What the present Supreme Court, itself the fruit of successive tax-cutting and deregulating administrations, has ensured is this: that in an American “democracy,” only the public will remain in the dark. Even for dedicated reporters, tracking down these groups is like chasing shadows: official addresses lead to P.O. boxes; phone calls go unreturned; doors are shut in your face.
The limited glimpse we have of the people bankrolling these shadowy outfits is a who's-who of the New Oligarchy: the billionaire Koch Brothers ($21.5 billion); financier George Soros ($11 billion); hedge-fund CEO Paul Singer (his fund, Elliott Management, is worth $17 billion); investor Harold Simmons (net worth: $4.5 billion); New York venture capitalist Kenneth Langone ($1.1 billion); and real estate tycoon Bob Perry ($600 million).
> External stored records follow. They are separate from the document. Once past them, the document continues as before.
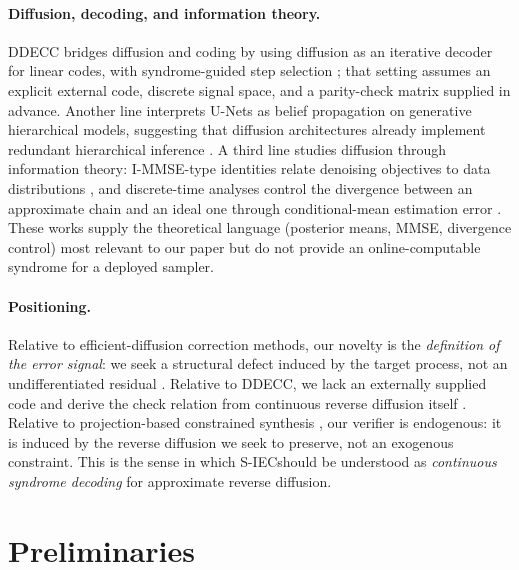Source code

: \documentclass{article}
\theoremstyle{plain}
\theoremstyle{definition}
\theoremstyle{remark}
\newcommand{\SIEC}{\texorpdfstring{S\mbox{-}IEC\xspace}{S-IEC }}
\begin{document}
\paragraph{Diffusion, decoding, and information theory.}
DDECC bridges diffusion and coding by using diffusion as an iterative decoder
for linear codes, with syndrome-guided step selection
\citep{choukroun2023ddecc}; that setting assumes an explicit external code,
discrete signal space, and a parity-check matrix supplied in advance. Another
line interprets U-Nets as belief propagation on generative hierarchical
models, suggesting that diffusion architectures already implement redundant
hierarchical inference \citep{mei2025unetbp}. A third line studies diffusion
through information theory: I-MMSE-type identities relate denoising objectives
to data distributions \citep{guo2005immse,kong2023itdiffusion}, and
discrete-time analyses control the divergence between an approximate chain
and an ideal one through conditional-mean estimation error
\citep{reeves2025itproofs}. These works supply the theoretical language
(posterior means, MMSE, divergence control) most relevant to our paper but do
not provide an online-computable syndrome for a deployed sampler.

\paragraph{Positioning.}
Relative to efficient-diffusion correction methods, our novelty is the
\emph{definition of the error signal}: we seek a structural defect induced by
the target process, not an undifferentiated residual
\citep{yao2024tac,zhong2026iec}. Relative to DDECC, we lack an externally
supplied code and derive the check relation from continuous reverse diffusion
itself \citep{choukroun2023ddecc}. Relative to projection-based constrained
synthesis \citep{christopher2024projected}, our verifier is endogenous: it is
induced by the reverse diffusion we seek to preserve, not an exogenous
constraint. This is the sense in which \SIEC should be understood
as \emph{continuous syndrome decoding} for approximate reverse diffusion.

\section{Preliminaries}
\label{sec:preliminaries}
\end{document}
Then there's the roster of corporations who have used their largesse to influence American politics. Health insurance companies, including UnitedHealth Group and Cigna, gave a whopping $86.2 million to the U.S. Chamber to kill the public option, funneling the money through the industry trade group America's Health Insurance Plans. And corporate titans like Goldman Sachs, Prudential Financial, and Dow Chemical have given millions more to the Chamber to lobby against new financial and chemical regulations.
As a result, the central story of the 2010 midterm elections isn’t Republican victory or Democratic defeat or Tea Party anger; it’s this blitzkrieg of outside spending, most of which came from right-leaning groups like Rove's American Crossroads and the U.S. Chamber of Commerce. It's a grim illustration of what happens when so much money ends up in the hands of so few. And with campaign finance reforms soundly defeated for years to come, the spending wars will only get worse.
Indeed, pundits predict that spending in the 2012 elections will smash all records. Think of it this way: in 2008, total election spending reached $5.3 billion, while the $1.8 billion spent on the presidential race alone more than doubled 2004's total. How high could we go in 2012? $7 billion? $10 billion? It looks like the sky’s the limit.